[Study material — start]
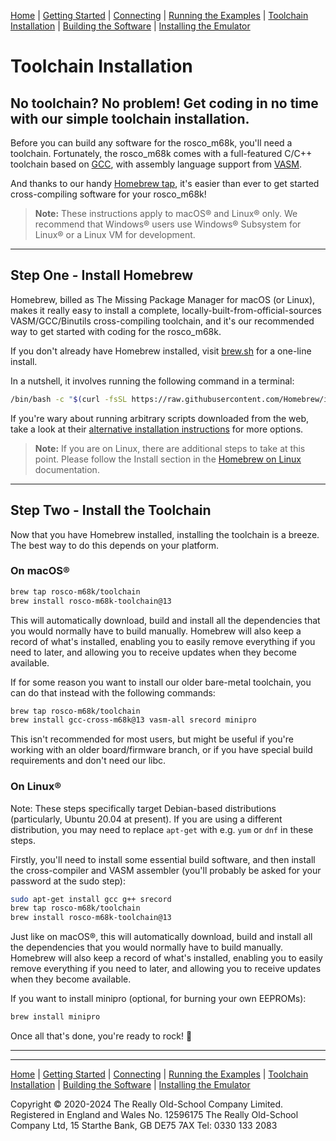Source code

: [Home](index.md) | [Getting Started](getting-started.md) | [Connecting](connecting.md) | [Running the Examples](running-the-examples.md) | [Toolchain Installation](toolchain-installation.md) | [Building the Software](building-the-software.md) | [Installing the Emulator](installing-the-emulator.md)

# Toolchain Installation

## No toolchain? No problem! Get coding in no time with our simple toolchain installation.

Before you can build any software for the rosco_m68k, you'll need a toolchain. Fortunately, the rosco_m68k comes with a full-featured C/C++ toolchain based on [GCC](https://gcc.gnu.org/), with assembly language support from [VASM](http://sun.hasenbraten.de/vasm/).

And thanks to our handy [Homebrew tap](https://github.com/rosco-m68k/homebrew-toolchain), it's easier than ever to get started cross-compiling software for your rosco_m68k!

> **Note:** These instructions apply to macOS® and Linux® only. We recommend that Windows® users use Windows® Subsystem for Linux® or a Linux VM for development.

---

## Step One - Install Homebrew

Homebrew, billed as The Missing Package Manager for macOS (or Linux), makes it really easy to install a complete, locally-built-from-official-sources VASM/GCC/Binutils cross-compiling toolchain, and it's our recommended way to get started with coding for the rosco_m68k.

If you don't already have Homebrew installed, visit [brew.sh](https://brew.sh/) for a one-line install.

In a nutshell, it involves running the following command in a terminal:

```sh
/bin/bash -c "$(curl -fsSL https://raw.githubusercontent.com/Homebrew/install/HEAD/install.sh)"
```

If you're wary about running arbitrary scripts downloaded from the web, take a look at their [alternative installation instructions](https://docs.brew.sh/Installation) for more options.

> **Note:** If you are on Linux, there are additional steps to take at this point. Please follow the Install section in the [Homebrew on Linux](https://docs.brew.sh/Homebrew-on-Linux#install) documentation.

---

## Step Two - Install the Toolchain

Now that you have Homebrew installed, installing the toolchain is a breeze. The best way to do this depends on your platform.

### On macOS®

```sh
brew tap rosco-m68k/toolchain
brew install rosco-m68k-toolchain@13
```

This will automatically download, build and install all the dependencies that you would normally have to build manually. Homebrew will also keep a record of what's installed, enabling you to easily remove everything if you need to later, and allowing you to receive updates when they become available.

If for some reason you want to install our older bare-metal toolchain, you can do that instead with the following commands:

```sh
brew tap rosco-m68k/toolchain
brew install gcc-cross-m68k@13 vasm-all srecord minipro
```

This isn't recommended for most users, but might be useful if you're working with an older board/firmware branch, or if you have special build requirements and don't need our libc.

### On Linux®

Note: These steps specifically target Debian-based distributions (particularly, Ubuntu 20.04 at present). If you are using a different distribution, you may need to replace `apt-get` with e.g. `yum` or `dnf` in these steps.

Firstly, you'll need to install some essential build software, and then install the cross-compiler and VASM assembler (you'll probably be asked for your password at the sudo step):

```sh
sudo apt-get install gcc g++ srecord
brew tap rosco-m68k/toolchain
brew install rosco-m68k-toolchain@13
```

Just like on macOS®, this will automatically download, build and install all the dependencies that you would normally have to build manually. Homebrew will also keep a record of what's installed, enabling you to easily remove everything if you need to later, and allowing you to receive updates when they become available.

If you want to install minipro (optional, for burning your own EEPROMs):

```sh
brew install minipro
```

Once all that's done, you're ready to rock! 🎉

---

---

[Home](index.md) | [Getting Started](getting-started.md) | [Connecting](connecting.md) | [Running the Examples](running-the-examples.md) | [Toolchain Installation](toolchain-installation.md) | [Building the Software](building-the-software.md) | [Installing the Emulator](installing-the-emulator.md)

Copyright © 2020-2024 The Really Old-School Company Limited. Registered in England and Wales No. 12596175
The Really Old-School Company Ltd, 15 Starthe Bank, GB DE75 7AX Tel: 0330 133 2083
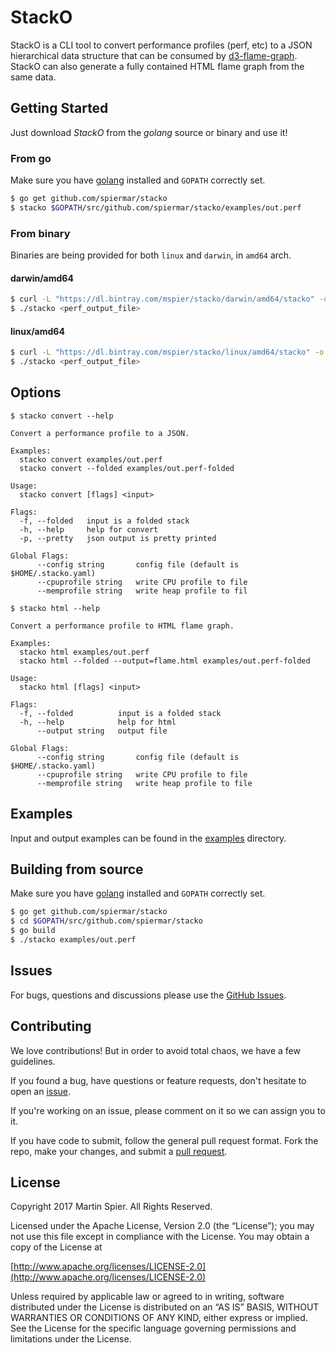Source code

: # StackO
StackO is a CLI tool to convert performance profiles (perf, etc) to a JSON hierarchical data structure that can be consumed by [d3-flame-graph](https://github.com/spiermar/d3-flame-graph). StackO can also generate a fully contained HTML flame graph from the same data.

## Getting Started

Just download _StackO_ from the _golang_ source or binary and use it!

### From go

Make sure you have [golang](https://golang.org/) installed and `GOPATH` correctly set.

```bash
$ go get github.com/spiermar/stacko
$ stacko $GOPATH/src/github.com/spiermar/stacko/examples/out.perf
```

### From binary

Binaries are being provided for both `linux` and `darwin`, in `amd64` arch.

#### darwin/amd64

```bash
$ curl -L "https://dl.bintray.com/mspier/stacko/darwin/amd64/stacko" -o stacko
$ ./stacko <perf_output_file>
```

#### linux/amd64

```bash
$ curl -L "https://dl.bintray.com/mspier/stacko/linux/amd64/stacko" -o stacko
$ ./stacko <perf_output_file>
```

## Options

```
$ stacko convert --help

Convert a performance profile to a JSON.

Examples:
  stacko convert examples/out.perf
  stacko convert --folded examples/out.perf-folded

Usage:
  stacko convert [flags] <input>

Flags:
  -f, --folded   input is a folded stack
  -h, --help     help for convert
  -p, --pretty   json output is pretty printed

Global Flags:
      --config string       config file (default is $HOME/.stacko.yaml)
      --cpuprofile string   write CPU profile to file
      --memprofile string   write heap profile to fil
```

```
$ stacko html --help

Convert a performance profile to HTML flame graph.

Examples:
  stacko html examples/out.perf
  stacko html --folded --output=flame.html examples/out.perf-folded

Usage:
  stacko html [flags] <input>

Flags:
  -f, --folded          input is a folded stack
  -h, --help            help for html
      --output string   output file

Global Flags:
      --config string       config file (default is $HOME/.stacko.yaml)
      --cpuprofile string   write CPU profile to file
      --memprofile string   write heap profile to file
```

## Examples

Input and output examples can be found in the [examples](/examples) directory.

## Building from source

Make sure you have [golang](https://golang.org/) installed and `GOPATH` correctly set.

```bash
$ go get github.com/spiermar/stacko
$ cd $GOPATH/src/github.com/spiermar/stacko
$ go build
$ ./stacko examples/out.perf
```

## Issues

For bugs, questions and discussions please use the [GitHub Issues](https://github.com/spiermar/stacko/issues).

## Contributing

We love contributions! But in order to avoid total chaos, we have a few guidelines.

If you found a bug, have questions or feature requests, don't hesitate to open an [issue](https://github.com/spiermar/stacko/issues).

If you're working on an issue, please comment on it so we can assign you to it.

If you have code to submit, follow the general pull request format. Fork the repo, make your changes, and submit a [pull request](https://github.com/spiermar/stacko/pulls).

## License

Copyright 2017 Martin Spier. All Rights Reserved.

Licensed under the Apache License, Version 2.0 (the “License”); you may not use this file except in compliance with the License. You may obtain a copy of the License at

[http://www.apache.org/licenses/LICENSE-2.0](http://www.apache.org/licenses/LICENSE-2.0)

Unless required by applicable law or agreed to in writing, software distributed under the License is distributed on an “AS IS” BASIS, WITHOUT WARRANTIES OR CONDITIONS OF ANY KIND, either express or implied. See the License for the specific language governing permissions and limitations under the License.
[Study material — finish]
Omit the pictures and reproduce the records above exactly.

Source code

: [Home](index.md) | [Getting Started](getting-started.md) | [Connecting](connecting.md) | [Running the Examples](running-the-examples.md) | [Toolchain Installation](toolchain-installation.md) | [Building the Software](building-the-software.md) | [Installing the Emulator](installing-the-emulator.md)

# Toolchain Installation

## No toolchain? No problem! Get coding in no time with our simple toolchain installation.

Before you can build any software for the rosco_m68k, you'll need a toolchain. Fortunately, the rosco_m68k comes with a full-featured C/C++ toolchain based on [GCC](https://gcc.gnu.org/), with assembly language support from [VASM](http://sun.hasenbraten.de/vasm/).

And thanks to our handy [Homebrew tap](https://github.com/rosco-m68k/homebrew-toolchain), it's easier than ever to get started cross-compiling software for your rosco_m68k!

> **Note:** These instructions apply to macOS® and Linux® only. We recommend that Windows® users use Windows® Subsystem for Linux® or a Linux VM for development.

---

## Step One - Install Homebrew

Homebrew, billed as The Missing Package Manager for macOS (or Linux), makes it really easy to install a complete, locally-built-from-official-sources VASM/GCC/Binutils cross-compiling toolchain, and it's our recommended way to get started with coding for the rosco_m68k.

If you don't already have Homebrew installed, visit [brew.sh](https://brew.sh/) for a one-line install.

In a nutshell, it involves running the following command in a terminal:

```sh
/bin/bash -c "$(curl -fsSL https://raw.githubusercontent.com/Homebrew/install/HEAD/install.sh)"
```

If you're wary about running arbitrary scripts downloaded from the web, take a look at their [alternative installation instructions](https://docs.brew.sh/Installation) for more options.

> **Note:** If you are on Linux, there are additional steps to take at this point. Please follow the Install section in the [Homebrew on Linux](https://docs.brew.sh/Homebrew-on-Linux#install) documentation.

---

## Step Two - Install the Toolchain

Now that you have Homebrew installed, installing the toolchain is a breeze. The best way to do this depends on your platform.

### On macOS®

```sh
brew tap rosco-m68k/toolchain
brew install rosco-m68k-toolchain@13
```

This will automatically download, build and install all the dependencies that you would normally have to build manually. Homebrew will also keep a record of what's installed, enabling you to easily remove everything if you need to later, and allowing you to receive updates when they become available.

If for some reason you want to install our older bare-metal toolchain, you can do that instead with the following commands:

```sh
brew tap rosco-m68k/toolchain
brew install gcc-cross-m68k@13 vasm-all srecord minipro
```

This isn't recommended for most users, but might be useful if you're working with an older board/firmware branch, or if you have special build requirements and don't need our libc.

### On Linux®

Note: These steps specifically target Debian-based distributions (particularly, Ubuntu 20.04 at present). If you are using a different distribution, you may need to replace `apt-get` with e.g. `yum` or `dnf` in these steps.

Firstly, you'll need to install some essential build software, and then install the cross-compiler and VASM assembler (you'll probably be asked for your password at the sudo step):

```sh
sudo apt-get install gcc g++ srecord
brew tap rosco-m68k/toolchain
brew install rosco-m68k-toolchain@13
```

Just like on macOS®, this will automatically download, build and install all the dependencies that you would normally have to build manually. Homebrew will also keep a record of what's installed, enabling you to easily remove everything if you need to later, and allowing you to receive updates when they become available.

If you want to install minipro (optional, for burning your own EEPROMs):

```sh
brew install minipro
```

Once all that's done, you're ready to rock! 🎉

---

---

[Home](index.md) | [Getting Started](getting-started.md) | [Connecting](connecting.md) | [Running the Examples](running-the-examples.md) | [Toolchain Installation](toolchain-installation.md) | [Building the Software](building-the-software.md) | [Installing the Emulator](installing-the-emulator.md)

Copyright © 2020-2024 The Really Old-School Company Limited. Registered in England and Wales No. 12596175
The Really Old-School Company Ltd, 15 Starthe Bank, GB DE75 7AX Tel: 0330 133 2083
Source code

: # StackO
StackO is a CLI tool to convert performance profiles (perf, etc) to a JSON hierarchical data structure that can be consumed by [d3-flame-graph](https://github.com/spiermar/d3-flame-graph). StackO can also generate a fully contained HTML flame graph from the same data.

## Getting Started

Just download _StackO_ from the _golang_ source or binary and use it!

### From go

Make sure you have [golang](https://golang.org/) installed and `GOPATH` correctly set.

```bash
$ go get github.com/spiermar/stacko
$ stacko $GOPATH/src/github.com/spiermar/stacko/examples/out.perf
```

### From binary

Binaries are being provided for both `linux` and `darwin`, in `amd64` arch.

#### darwin/amd64

```bash
$ curl -L "https://dl.bintray.com/mspier/stacko/darwin/amd64/stacko" -o stacko
$ ./stacko <perf_output_file>
```

#### linux/amd64

```bash
$ curl -L "https://dl.bintray.com/mspier/stacko/linux/amd64/stacko" -o stacko
$ ./stacko <perf_output_file>
```

## Options

```
$ stacko convert --help

Convert a performance profile to a JSON.

Examples:
  stacko convert examples/out.perf
  stacko convert --folded examples/out.perf-folded

Usage:
  stacko convert [flags] <input>

Flags:
  -f, --folded   input is a folded stack
  -h, --help     help for convert
  -p, --pretty   json output is pretty printed

Global Flags:
      --config string       config file (default is $HOME/.stacko.yaml)
      --cpuprofile string   write CPU profile to file
      --memprofile string   write heap profile to fil
```

```
$ stacko html --help

Convert a performance profile to HTML flame graph.

Examples:
  stacko html examples/out.perf
  stacko html --folded --output=flame.html examples/out.perf-folded

Usage:
  stacko html [flags] <input>

Flags:
  -f, --folded          input is a folded stack
  -h, --help            help for html
      --output string   output file

Global Flags:
      --config string       config file (default is $HOME/.stacko.yaml)
      --cpuprofile string   write CPU profile to file
      --memprofile string   write heap profile to file
```

## Examples

Input and output examples can be found in the [examples](/examples) directory.

## Building from source

Make sure you have [golang](https://golang.org/) installed and `GOPATH` correctly set.

```bash
$ go get github.com/spiermar/stacko
$ cd $GOPATH/src/github.com/spiermar/stacko
$ go build
$ ./stacko examples/out.perf
```

## Issues

For bugs, questions and discussions please use the [GitHub Issues](https://github.com/spiermar/stacko/issues).

## Contributing

We love contributions! But in order to avoid total chaos, we have a few guidelines.

If you found a bug, have questions or feature requests, don't hesitate to open an [issue](https://github.com/spiermar/stacko/issues).

If you're working on an issue, please comment on it so we can assign you to it.

If you have code to submit, follow the general pull request format. Fork the repo, make your changes, and submit a [pull request](https://github.com/spiermar/stacko/pulls).

## License

Copyright 2017 Martin Spier. All Rights Reserved.

Licensed under the Apache License, Version 2.0 (the “License”); you may not use this file except in compliance with the License. You may obtain a copy of the License at

[http://www.apache.org/licenses/LICENSE-2.0](http://www.apache.org/licenses/LICENSE-2.0)

Unless required by applicable law or agreed to in writing, software distributed under the License is distributed on an “AS IS” BASIS, WITHOUT WARRANTIES OR CONDITIONS OF ANY KIND, either express or implied. See the License for the specific language governing permissions and limitations under the License.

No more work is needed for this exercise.